The fact that their conclusion is that the probability that Joseph Smith made it up is 2.69x10e-142 indicates that they did something horrifically wrong in their analysis, as such extreme values would almost never occur, even in empirically grounded applications; such studies in social sciences should almost always lead to less extreme conclusions given the higher uncertainty in quantification.

In short, many of the correspondences in the article are related to each other. For an actual example, here are two separate correspondences: (1) “‘Capital’ or leading city-state dominates a cluster of other communities,” and (2) “Some subordinate city-states shift their allegiance to a different ‘capital’ city”. The first is assigned a likelihood of .02, and the second a likelihood of .1. But these are not independent observations; the existence of #1 dramatically increases the likelihood of #2. And yet, as used in the Bayesian analysis, the authors treat the likelihood of both being true as an order of magnitude less likely than one or the other.

Add on top of this the also highly connected observations that “many cities exist” (.1) and that there were “complex state institutions” (.02) — both of which are bound up with and implied by the earlier observations — and of course you are going to get increasingly ridiculous numbers in your final analysis. (Note: you can’t have “a capital city dominating a cluster of other communities,” and not have “many cities exist.” These should not have been treated as independent observations. Most of these shouldn’t have been.) Add further “parts of the land were densely settled” (uh, yeah, cities), and on we go.

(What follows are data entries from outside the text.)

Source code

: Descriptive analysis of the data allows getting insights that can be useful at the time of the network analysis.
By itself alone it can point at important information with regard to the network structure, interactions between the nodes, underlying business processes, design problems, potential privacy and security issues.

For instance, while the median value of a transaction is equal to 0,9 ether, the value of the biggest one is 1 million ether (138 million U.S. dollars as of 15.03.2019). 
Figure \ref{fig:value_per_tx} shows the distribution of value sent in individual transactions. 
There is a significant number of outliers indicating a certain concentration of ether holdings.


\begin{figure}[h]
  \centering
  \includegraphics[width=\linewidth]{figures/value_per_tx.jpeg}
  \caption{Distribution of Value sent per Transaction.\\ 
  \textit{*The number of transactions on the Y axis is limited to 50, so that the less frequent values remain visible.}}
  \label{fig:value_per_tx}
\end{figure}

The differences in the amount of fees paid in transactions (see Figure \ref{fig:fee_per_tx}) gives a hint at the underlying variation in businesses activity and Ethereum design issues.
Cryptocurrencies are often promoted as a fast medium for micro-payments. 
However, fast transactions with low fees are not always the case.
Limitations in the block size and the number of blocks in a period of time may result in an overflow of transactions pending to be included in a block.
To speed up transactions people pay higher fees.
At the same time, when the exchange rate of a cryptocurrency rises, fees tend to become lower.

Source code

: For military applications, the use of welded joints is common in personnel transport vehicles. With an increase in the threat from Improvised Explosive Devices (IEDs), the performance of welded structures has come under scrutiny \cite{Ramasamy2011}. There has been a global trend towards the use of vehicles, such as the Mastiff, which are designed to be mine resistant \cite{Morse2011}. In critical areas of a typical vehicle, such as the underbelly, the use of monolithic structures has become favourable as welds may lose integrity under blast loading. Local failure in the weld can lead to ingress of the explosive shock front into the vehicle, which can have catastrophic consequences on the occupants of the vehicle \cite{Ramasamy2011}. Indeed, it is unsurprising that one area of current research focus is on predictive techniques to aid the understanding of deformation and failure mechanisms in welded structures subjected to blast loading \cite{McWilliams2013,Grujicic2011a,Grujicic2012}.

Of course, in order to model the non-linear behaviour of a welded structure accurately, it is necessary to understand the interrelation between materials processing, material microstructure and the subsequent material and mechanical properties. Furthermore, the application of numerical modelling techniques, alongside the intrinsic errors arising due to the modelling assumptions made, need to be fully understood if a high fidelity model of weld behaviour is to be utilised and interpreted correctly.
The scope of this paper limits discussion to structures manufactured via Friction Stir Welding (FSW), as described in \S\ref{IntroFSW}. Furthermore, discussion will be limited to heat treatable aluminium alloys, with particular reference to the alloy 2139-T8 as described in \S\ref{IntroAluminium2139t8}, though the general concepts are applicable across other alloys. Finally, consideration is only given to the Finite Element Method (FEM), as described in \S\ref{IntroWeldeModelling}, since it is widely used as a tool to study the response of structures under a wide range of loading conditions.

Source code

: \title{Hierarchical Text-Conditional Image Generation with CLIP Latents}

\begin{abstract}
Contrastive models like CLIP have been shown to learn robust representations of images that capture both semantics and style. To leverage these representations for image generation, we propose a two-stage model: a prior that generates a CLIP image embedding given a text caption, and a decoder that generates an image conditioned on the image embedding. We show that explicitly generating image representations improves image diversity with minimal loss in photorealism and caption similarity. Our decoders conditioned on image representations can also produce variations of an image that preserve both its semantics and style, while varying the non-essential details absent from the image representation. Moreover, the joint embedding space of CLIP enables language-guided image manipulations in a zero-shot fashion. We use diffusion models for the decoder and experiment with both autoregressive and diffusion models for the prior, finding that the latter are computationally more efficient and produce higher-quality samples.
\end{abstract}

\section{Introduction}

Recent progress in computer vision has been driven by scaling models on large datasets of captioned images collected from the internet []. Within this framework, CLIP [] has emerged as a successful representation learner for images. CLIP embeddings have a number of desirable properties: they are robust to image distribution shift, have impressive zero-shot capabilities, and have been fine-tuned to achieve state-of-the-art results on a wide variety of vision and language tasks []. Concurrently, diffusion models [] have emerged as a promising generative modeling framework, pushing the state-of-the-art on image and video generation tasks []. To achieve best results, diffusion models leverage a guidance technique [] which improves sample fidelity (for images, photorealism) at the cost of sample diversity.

Other examples are similar: “Royalty exists, with attendant palaces, courts and nobles” (.1) and “Some rulers live in luxury” (.5) are not independent observations. Even if the likelihood that Joseph Smith could have guessed that “royalty exists with attendant palaces, courts, and nobles” was 1 in 10, it is simply wrong to conclude that the likelihood that he could have guessed that and that “some rulers lives in luxury” is, combined, 1 in 20. One tends to imply the other. Add on top of that closely related observations of “elaborate thrones” and “gifts to the kind for political advantage”, and we start to see the magnitude of the statistical errors here. Each one of these adds an order of magnitude to the final results that shouldn’t (necessarily) be there.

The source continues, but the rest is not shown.